RCMP rejects making preventive detentions prior to 2010 Olympics
By Carlito Pablo and Matthew Burrows, The Georgia Straight, 14 January 2010

Activists need not look over their shoulders in fear of preventive arrest in the lead-up to next month’s Olympics.

RCMP Staff Sgt. Mike Cote, with the Vancouver 2010 Integrated Security Unit, confirmed to the Georgia Straight by phone that such detentions are “absolutely not” something his unit is planning. “If you’re meaning, are we contemplating arresting people just before the start of the Games to make it convenient for them to be incarcerated, perhaps for the duration, absolutely not,” Cote said on January 12. “We can’t do that in Canada.”

Cote added that in the event the ISU had “reasonable probable grounds to arrest someone”, they would do it “right then and there”.

“So, if you have grounds today, the judicial process would not look very kindly for having grounds to arrest someone today and not going forward with the arrest, unless you have a judicial order giving you that permission,” Cote said.

Anti-Olympics activist Chris Shaw told the Straight he was happy to hear of Cote’s remarks, but he added: “Now, if they break that promise, there will be consequences.

“It will be a relief to those who are worried about getting the knock on the door in the night or the tap on the shoulder in the day,” Shaw added.

Prior to Cote’s statement, B.C. Civil Liberties Association executive director David Eby told the Straight he was expecting preventive arrests. “Well, we’d be foolish not to,” he said by phone. “Before every major event that’s taken place in Canada where protests were expected in recent memory, there were preventive arrests.”

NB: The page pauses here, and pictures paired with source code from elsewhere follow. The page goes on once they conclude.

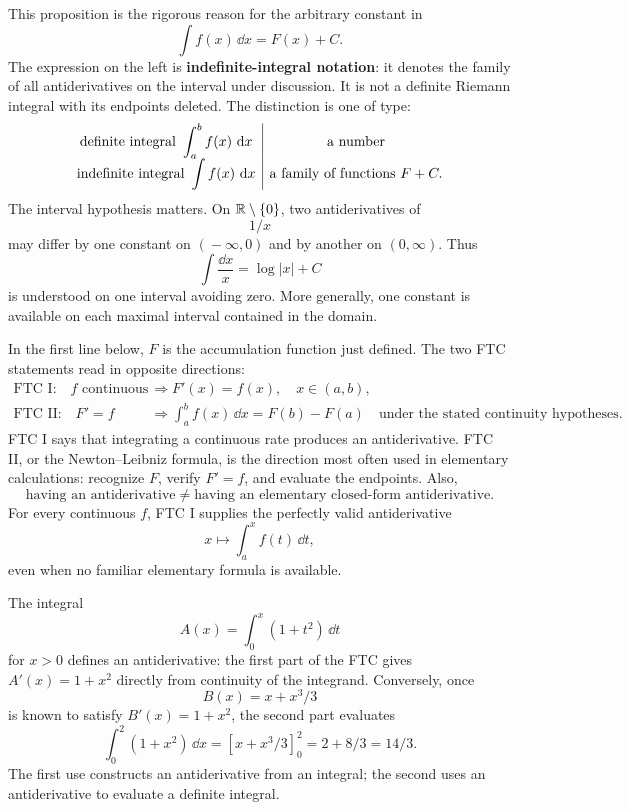 This proposition is the rigorous reason for the arbitrary constant in
\[
\int f(x)\,\dd x=F(x)+C.
\]
The expression on the left is \textbf{indefinite-integral notation}: it
denotes the family of all antiderivatives on the interval under discussion.
It is not a definite Riemann integral with its endpoints deleted. The
distinction is one of type:
\[
\begin{array}{c|c}
\text{definite integral }\displaystyle\int_a^b f(x)\,\dd x
&\text{a number}\cr
\text{indefinite integral }\displaystyle\int f(x)\,\dd x
&\text{a family of functions }F+C.
\end{array}
\]
The interval hypothesis matters. On \(\R\setminus\{0\}\), two
antiderivatives of
\[
1/x
\]
 may differ by one constant on
\((\! -\infty,0)\) and by another on \((0,\infty)\). Thus
\[
\int\frac{\dd x}{x}=\log|x|+C
\]
is understood on one interval avoiding zero. More generally, one constant
is available on each maximal interval contained in the domain.

In the first line below, $F$ is the accumulation function just defined.
The two FTC statements read in opposite directions:
\[
\boxed{
\begin{aligned}
\text{FTC I:}\quad
f\text{ continuous}
&\Longrightarrow
F'(x)=f(x),\quad x\in(a,b),\\
\text{FTC II:}\quad
F'=f
&\Longrightarrow
\int_a^b f(x)\,\dd x=F(b)-F(a)
\quad\text{under the stated continuity hypotheses.}
\end{aligned}}
\]
FTC I says that integrating a continuous rate produces an antiderivative.
FTC II, or the Newton--Leibniz formula, is the direction most often used in
elementary calculations: recognize \(F\), verify \(F'=f\), and evaluate the
endpoints. Also,
\[
\boxed{\text{having an antiderivative}
\ne
\text{having an elementary closed-form antiderivative}.}
\]
For every continuous \(f\), FTC I supplies the perfectly valid
antiderivative
\[
x\mapsto\int_a^x f(t)\,\dd t,
\]
 even when no familiar
elementary formula is available.

\begin{example}
The integral
\[
A(x)=\int_0^x(1+t^2)\,\dd t
\]
 for $x>0$ defines an antiderivative:
the first part of the FTC gives $A'(x)=1+x^2$ directly from continuity
of the integrand. Conversely, once
\[
B(x)=x+x^3/3
\]
 is known to satisfy
$B'(x)=1+x^2$, the second part evaluates
\[
\int_0^2(1+x^2)\,\dd x=[x+x^3/3]_0^2=2+8/3=14/3.
\]
The first use constructs an antiderivative from an integral; the second
uses an antiderivative to evaluate a definite integral.
\end{example}

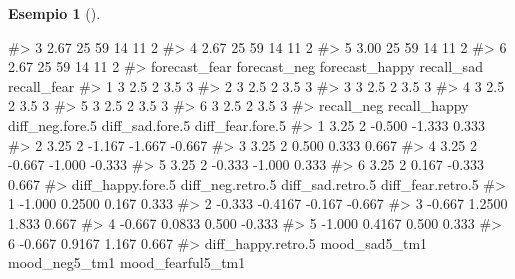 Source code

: \documentclass[
  letterpaper,
  DIV=11,
  numbers=noendperiod]{scrreprt}
\newenvironment{Shaded}{\begin{snugshade}}{\end{snugshade}}
\newcommand{\CommentTok}[1]{\textcolor[rgb]{0.37,0.37,0.37}{#1}}
\theoremstyle{definition}
\newtheorem{example}{Esempio}[chapter]
\theoremstyle{remark}
\begin{document}
\begin{example}[]
\begin{Shaded}
\begin{Highlighting}[]
\CommentTok{\#\textgreater{} 3         2.67       25      59        14          11            2}
\CommentTok{\#\textgreater{} 4         2.67       25      59        14          11            2}
\CommentTok{\#\textgreater{} 5         3.00       25      59        14          11            2}
\CommentTok{\#\textgreater{} 6         2.67       25      59        14          11            2}
\CommentTok{\#\textgreater{}   forecast\_fear forecast\_neg forecast\_happy recall\_sad recall\_fear}
\CommentTok{\#\textgreater{} 1             3          2.5              2        3.5           3}
\CommentTok{\#\textgreater{} 2             3          2.5              2        3.5           3}
\CommentTok{\#\textgreater{} 3             3          2.5              2        3.5           3}
\CommentTok{\#\textgreater{} 4             3          2.5              2        3.5           3}
\CommentTok{\#\textgreater{} 5             3          2.5              2        3.5           3}
\CommentTok{\#\textgreater{} 6             3          2.5              2        3.5           3}
\CommentTok{\#\textgreater{}   recall\_neg recall\_happy diff\_neg.fore.5 diff\_sad.fore.5 diff\_fear.fore.5}
\CommentTok{\#\textgreater{} 1       3.25            2          {-}0.500          {-}1.333            0.333}
\CommentTok{\#\textgreater{} 2       3.25            2          {-}1.167          {-}1.667           {-}0.667}
\CommentTok{\#\textgreater{} 3       3.25            2           0.500           0.333            0.667}
\CommentTok{\#\textgreater{} 4       3.25            2          {-}0.667          {-}1.000           {-}0.333}
\CommentTok{\#\textgreater{} 5       3.25            2          {-}0.333          {-}1.000            0.333}
\CommentTok{\#\textgreater{} 6       3.25            2           0.167          {-}0.333            0.667}
\CommentTok{\#\textgreater{}   diff\_happy.fore.5 diff\_neg.retro.5 diff\_sad.retro.5 diff\_fear.retro.5}
\CommentTok{\#\textgreater{} 1            {-}1.000           0.2500            0.167             0.333}
\CommentTok{\#\textgreater{} 2            {-}0.333          {-}0.4167           {-}0.167            {-}0.667}
\CommentTok{\#\textgreater{} 3            {-}0.667           1.2500            1.833             0.667}
\CommentTok{\#\textgreater{} 4            {-}0.667           0.0833            0.500            {-}0.333}
\CommentTok{\#\textgreater{} 5            {-}1.000           0.4167            0.500             0.333}
\CommentTok{\#\textgreater{} 6            {-}0.667           0.9167            1.167             0.667}
\CommentTok{\#\textgreater{}   diff\_happy.retro.5 mood\_sad5\_tm1 mood\_neg5\_tm1 mood\_fearful5\_tm1}

\end{Highlighting}
\end{Shaded}
\end{example}
\end{document}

Eby pointed to activist Jaggi Singh, who was arrested on the UBC campus days before the November 1997 APEC conference and detained.

“Basically, any antiglobalization protest we’ve seen both in the United States and in Canada, there have been arrests in the days leading up to the event that could be characterized as preventive arrests,” Eby said.

Cote said that this will not happen to activists here “as long as their activities are legal”.

Meanwhile, without a chair and vice chair, the Commission for Public Complaints against the RCMP cannot on its own initiate investigations into the conduct of the police force. Neither can the commission sign off on pending reports on probes involving misconduct by RCMP officers.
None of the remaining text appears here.